Take one part standard bittersweet recollections of youth, add one part record industry mayhem, one part suburban populist youth revolt, a splash of Gump-esque WTF, one-in-a-million "I can't believe this even happened" events, and you have one of the most thoroughly fun band tributes ever filmed, with some really interesting people and places in play.

Disturbing: The racial undertones of their "disco sucks" campaign.
In the field: Their assault on Manhattan, considered a bastion of musical unavailability and snobbery.
Inexplicable: The doc ends rather abruptly, without talking about, or showing their heyday, or even so much as playing their most well known song, "We're not gonna take it"
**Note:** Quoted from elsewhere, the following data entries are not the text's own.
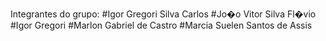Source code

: Integrantes do grupo:
  #Igor Gregori Silva Carlos
  #Jo�o Vitor Silva Fl�vio
  #Igor Gregori
  #Marlon Gabriel de Castro
  #Marcia Suelen Santos de Assis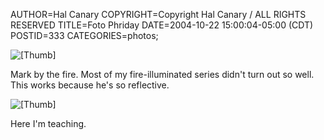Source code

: AUTHOR=Hal Canary
COPYRIGHT=Copyright Hal Canary / ALL RIGHTS RESERVED
TITLE=Foto Phriday
DATE=2004-10-22 15:00:04-05:00 (CDT)
POSTID=333
CATEGORIES=photos;

![[Thumb]](https://halcanary.org/photos/2004-10-03-img_1514_m.jpg)

Mark by the fire. Most of my fire-illuminated series didn't turn out so well. This works because he's so reflective.

![[Thumb]](https://halcanary.org/photos/2004-10-15-img_1520.jpg)

Here I'm teaching.
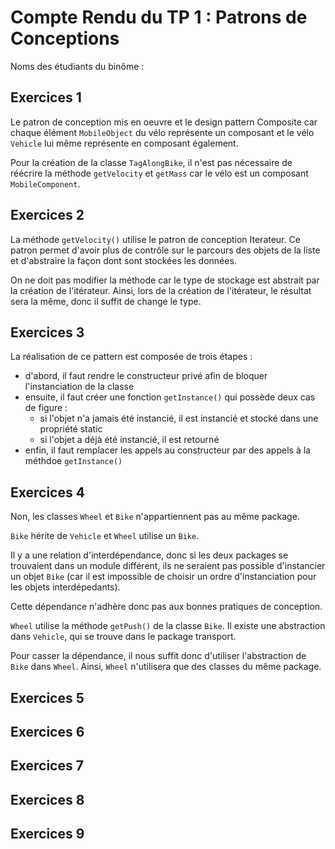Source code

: # Compte Rendu du TP 1 : Patrons de Conceptions

Noms des étudiants du binôme :

## Exercices 1
Le patron de conception mis en oeuvre et le design pattern Composite car chaque élément `MobileObject` du vélo représente un composant et le vélo `Vehicle` lui même représente en composant également.

Pour la création de la classe `TagAlongBike`, il n'est pas nécessaire de réécrire la méthode `getVelocity` et `getMass` car le vélo est un composant `MobileComponent`.

## Exercices 2
La méthode `getVelocity()` utilise le patron de conception Iterateur. Ce patron permet d'avoir plus de contrôle sur le parcours des objets de la liste et d'abstraire la façon dont sont stockées les données.

On ne doit pas modifier la méthode car le type de stockage est abstrait par la création de l'itérateur. Ainsi, lors de la création de l'itérateur, le résultat sera la même, donc il suffit de change le type.

## Exercices 3

La réalisation de ce pattern est composée de trois étapes :
- d'abord, il faut rendre le constructeur privé afin de bloquer l'instanciation de la classe
- ensuite, il faut créer une fonction `getInstance()` qui possède deux cas de figure :
    - si l'objet n'a jamais été instancié, il est instancié et stocké dans une propriété static
    - si l'objet a déjà été instancié, il est retourné
- enfin, il faut remplacer les appels au constructeur par des appels à la méthdoe `getInstance()`

## Exercices 4

Non, les classes `Wheel` et `Bike` n'appartiennent pas au même package.

`Bike` hérite de `Vehicle` et `Wheel` utilise un `Bike`. 

Il y a une relation d'interdépendance, donc si les deux packages se trouvaient dans un module différent, ils ne seraient pas possible d'instancier un objet `Bike` (car il est impossible de choisir un ordre d'instanciation pour les objets interdépedants).

Cette dépendance n'adhère donc pas aux bonnes pratiques de conception.

`Wheel` utilise la méthode `getPush()` de la classe `Bike`. Il existe une abstraction dans `Vehicle`, qui se trouve dans le package transport.

Pour casser la dépendance, il nous suffit donc d'utiliser l'abstraction de `Bike` dans `Wheel`. Ainsi, `Wheel` n'utilisera que des classes du même package.

## Exercices 5

## Exercices 6

## Exercices 7

## Exercices 8

## Exercices 9
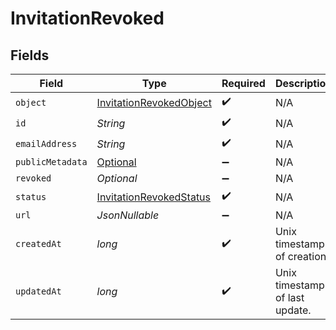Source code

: # InvitationRevoked


## Fields

| Field                                                                                                   | Type                                                                                                    | Required                                                                                                | Description                                                                                             | Example                                                                                                 |
| ------------------------------------------------------------------------------------------------------- | ------------------------------------------------------------------------------------------------------- | ------------------------------------------------------------------------------------------------------- | ------------------------------------------------------------------------------------------------------- | ------------------------------------------------------------------------------------------------------- |
| `object`                                                                                                | [InvitationRevokedObject](../../models/components/InvitationRevokedObject.md)                           | :heavy_check_mark:                                                                                      | N/A                                                                                                     |                                                                                                         |
| `id`                                                                                                    | *String*                                                                                                | :heavy_check_mark:                                                                                      | N/A                                                                                                     |                                                                                                         |
| `emailAddress`                                                                                          | *String*                                                                                                | :heavy_check_mark:                                                                                      | N/A                                                                                                     |                                                                                                         |
| `publicMetadata`                                                                                        | [Optional<InvitationRevokedPublicMetadata>](../../models/components/InvitationRevokedPublicMetadata.md) | :heavy_minus_sign:                                                                                      | N/A                                                                                                     |                                                                                                         |
| `revoked`                                                                                               | *Optional<Boolean>*                                                                                     | :heavy_minus_sign:                                                                                      | N/A                                                                                                     | true                                                                                                    |
| `status`                                                                                                | [InvitationRevokedStatus](../../models/components/InvitationRevokedStatus.md)                           | :heavy_check_mark:                                                                                      | N/A                                                                                                     | revoked                                                                                                 |
| `url`                                                                                                   | *JsonNullable<String>*                                                                                  | :heavy_minus_sign:                                                                                      | N/A                                                                                                     |                                                                                                         |
| `createdAt`                                                                                             | *long*                                                                                                  | :heavy_check_mark:                                                                                      | Unix timestamp of creation.<br/>                                                                        |                                                                                                         |
| `updatedAt`                                                                                             | *long*                                                                                                  | :heavy_check_mark:                                                                                      | Unix timestamp of last update.<br/>                                                                     |                                                                                                         |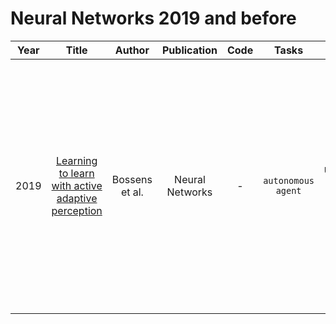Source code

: # Neural Networks 2019 and before

| Year |                                                       Title                                                       |   Author    | Publication | Code | Tasks | Notes | Datasets| Notions |
|:----:|:-----------------------------------------------------------------------------------------------------------------:|:-----------:|:-----------:|:----:|:----:|:-----:|:-----:|:-----:|
| 2019 | [Learning to learn with active adaptive perception](https://www.sciencedirect.com/science/article/abs/pii/S0893608019300796) | Bossens et al. | Neural Networks |  -   |    `autonomous agent`  | `Uncertainty`,`MLP`,  `reinforcement learning`, `Tra`, `Hard`    |       |   The results show that the simple instruction set leads to emergent strategies to avoid detracting corridors and rooms, and that the expensive implementation allows selectively ignoring perception where it is inaccurate.    |
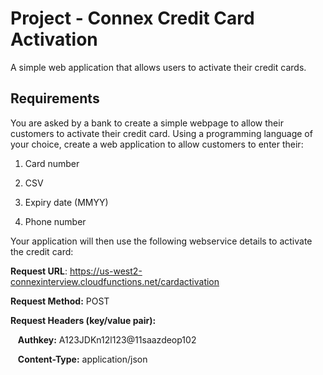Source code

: # Project - Connex Credit Card Activation

A simple web application that allows users to activate their credit cards.

## Requirements

You are asked by a bank to create a simple webpage to allow their customers to activate their credit card. Using a programming language of your choice, create a web application to allow customers to enter their:

1. Card number

2. CSV

3. Expiry date (MMYY)

4. Phone number

Your application will then use the following webservice details to activate the credit card:

**Request URL**: https://us-west2-connexinterview.cloudfunctions.net/cardactivation

**Request Method:** POST

**Request Headers (key/value pair):**

&nbsp;&nbsp; **Authkey:** A123JDKn12l123@11saazdeop102

&nbsp;&nbsp; **Content-Type:** application/json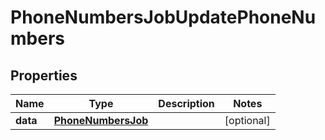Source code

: 

# PhoneNumbersJobUpdatePhoneNumbers

## Properties

Name | Type | Description | Notes
------------ | ------------- | ------------- | -------------
**data** | [**PhoneNumbersJob**](PhoneNumbersJob.md) |  |  [optional]



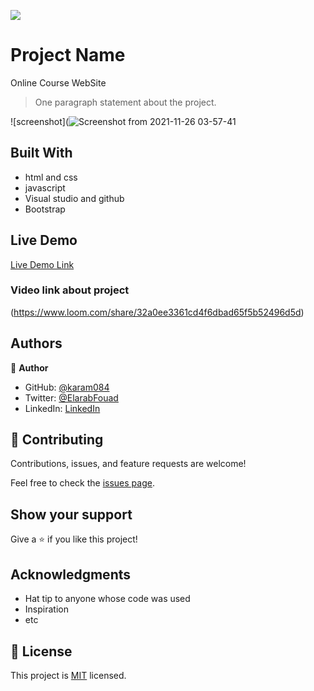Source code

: ![](https://github.com/karam084/online-course)

# Project Name

Online Course WebSite

> One paragraph statement about the project.

![screenshot](![Screenshot from 2021-11-26 03-57-41](https://user-images.githubusercontent.com/77942746/143515573-2d75e63f-9fb0-44b5-a2dc-5f74920fea08.png)

## Built With

- html and css
- javascript
- Visual studio and github
- Bootstrap

## Live Demo

[Live Demo Link](https://karam084.github.io/online-course/)

### Video link about project

(https://www.loom.com/share/32a0ee3361cd4f6dbad65f5b52496d5d)

## Authors

👤 **Author**

- GitHub: [@karam084](https://github.com/karam084)
- Twitter: [@ElarabFouad](https://twitter.com/ElarabFouad)
- LinkedIn: [LinkedIn](https://www.linkedin.com/in/karam-fouad-179830214/)

## 🤝 Contributing

Contributions, issues, and feature requests are welcome!

Feel free to check the [issues page](../../issues/).

## Show your support

Give a ⭐️ if you like this project!

## Acknowledgments

- Hat tip to anyone whose code was used
- Inspiration
- etc

## 📝 License

This project is [MIT](./MIT.md) licensed.
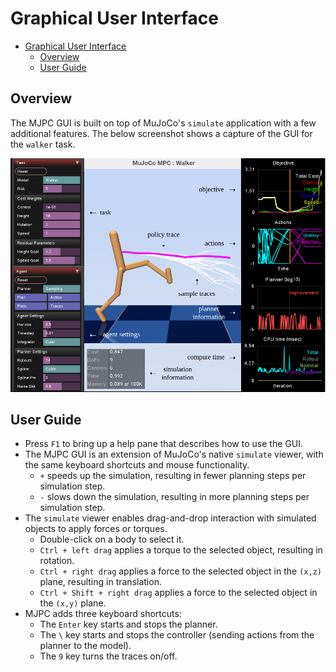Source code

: # Graphical User Interface

- [Graphical User Interface](#graphical-user-interface)
  - [Overview](#overview)
  - [User Guide](#user-guide)

## Overview

The MJPC GUI is built on top of MuJoCo's `simulate` application with a few additional features. The below screenshot shows a capture of the GUI for the `walker` task.

![GUI](assets/gui.png)

## User Guide

- Press `F1` to bring up a help pane that describes how to use the GUI.
- The MJPC GUI is an extension of MuJoCo's native `simulate` viewer, with the same keyboard shortcuts and mouse functionality.
    - `+` speeds up the simulation, resulting in fewer planning steps per simulation step.
    - `-` slows down the simulation, resulting in more planning steps per simulation step.
- The `simulate` viewer enables drag-and-drop interaction with simulated objects to apply forces or torques.
    - Double-click on a body to select it.
    - `Ctrl + left drag` applies a torque to the selected object, resulting in rotation.
    - `Ctrl + right drag` applies a force to the selected object in the `(x,z)` plane, resulting in translation.
    - `Ctrl + Shift + right drag` applies a force to the selected object in the `(x,y)` plane.
- MJPC adds three keyboard shortcuts:
    - The `Enter` key starts and stops the planner.
    - The `\` key starts and stops the controller (sending actions from the planner to the model).
    - The `9` key turns the traces on/off.
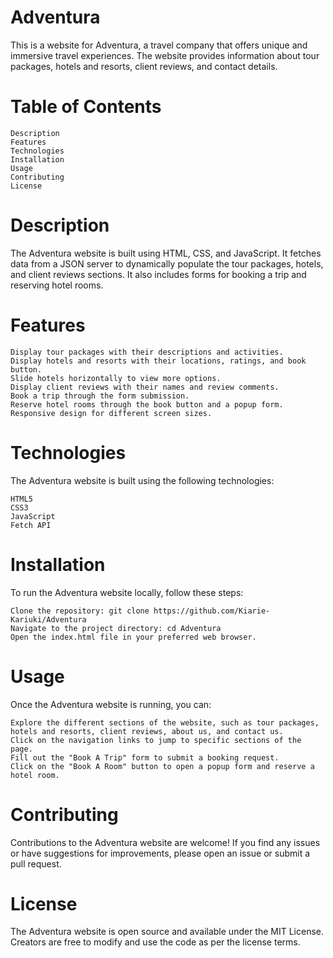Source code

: # Adventura 

This is a website for Adventura, a travel company that offers unique and immersive travel experiences. The website provides information about tour packages, hotels and resorts, client reviews, and contact details.

# Table of Contents

    Description
    Features
    Technologies
    Installation
    Usage
    Contributing
    License

# Description

The Adventura website is built using HTML, CSS, and JavaScript. It fetches data from a JSON server to dynamically populate the tour packages, hotels, and client reviews sections. It also includes forms for booking a trip and reserving hotel rooms.

# Features

    Display tour packages with their descriptions and activities.
    Display hotels and resorts with their locations, ratings, and book button.
    Slide hotels horizontally to view more options.
    Display client reviews with their names and review comments.
    Book a trip through the form submission.
    Reserve hotel rooms through the book button and a popup form.
    Responsive design for different screen sizes.

 # Technologies

The Adventura website is built using the following technologies:

    HTML5
    CSS3
    JavaScript
    Fetch API

# Installation

To run the Adventura website locally, follow these steps:

    Clone the repository: git clone https://github.com/Kiarie-Kariuki/Adventura
    Navigate to the project directory: cd Adventura
    Open the index.html file in your preferred web browser.

# Usage

Once the Adventura website is running, you can:

    Explore the different sections of the website, such as tour packages, hotels and resorts, client reviews, about us, and contact us.
    Click on the navigation links to jump to specific sections of the page.
    Fill out the "Book A Trip" form to submit a booking request.
    Click on the "Book A Room" button to open a popup form and reserve a hotel room.

# Contributing

Contributions to the Adventura website are welcome! If you find any issues or have suggestions for improvements, please open an issue or submit a pull request.

# License

The Adventura website is open source and available under the MIT License. Creators are free to modify and use the code as per the license terms.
All in all, a great way to blow 2 hours, and 16 minutes, while getting a glimpse of a strange and exotic subculture that will never happen again.
May 5, 2016
A film about the perils of the fame
May 5, 2016
I've been a longtime fan if Twisted Sister so expected to like the documentary, but I didn't expect it to be so well done. I think the average music or at least rock music fan will enjoy it regardless of how they feel about TS. It has tons of clips, is funny, and tells an interesting story. I learned a few things a swell, such as the founder Jay Jay French and lead singer Dee Snider didn't drink. Also, Snider met his wife when he joined the band in the mid-seventies, married her in 1981 and they've been together ever since. Definitely worth a watch in my opinion.
½ April 29, 2016
As long as you understand this only covers up to when they got signed you'll be fine. It's focused on their early bar band days and showing you how hard it was for them to get a deal. Interesting but a tad too long. They were a lot better back then than I realized. Entertaining stuff
February 21, 2016
Unfortunately this informative, enjoyable and insightful sociological portrait of non-conformists bonding in a renegade rock band will be gone from theaters after a brief run, but do see this surprisingly emotional rock documentary. It is fast paced for a film of 134 minutes and Dee Snider and Jay Jay French are great story tellers describing the band birth in NYC through its very turbulent times as the most compelling, unsigned band in America. Since both Dee and Jay Jay are non drinkers and don't use drugs, their collective memories drive a fascinating study of a band that blazed its trail with a helpful jump start from David Bowie, Lou Reed and the NY Dolls. The roller coaster ride of hard work building a dedicated following is thoroughly examined. Dee Snider truly had a P. T. Barnum-like ability to continually evolve and market himself and his band mates. It is no accident that the band became a huge concert draw and sold millions of records because these guys worked their asses off to make it happen. If you want to truly understand the hard work and grind of being a working rock and roll band, this film is wonderful in its exposition of fame, the highs and the lows. This is a must see for anyone who has subscribed to Rolling Stone, Billboard or Melody Maker.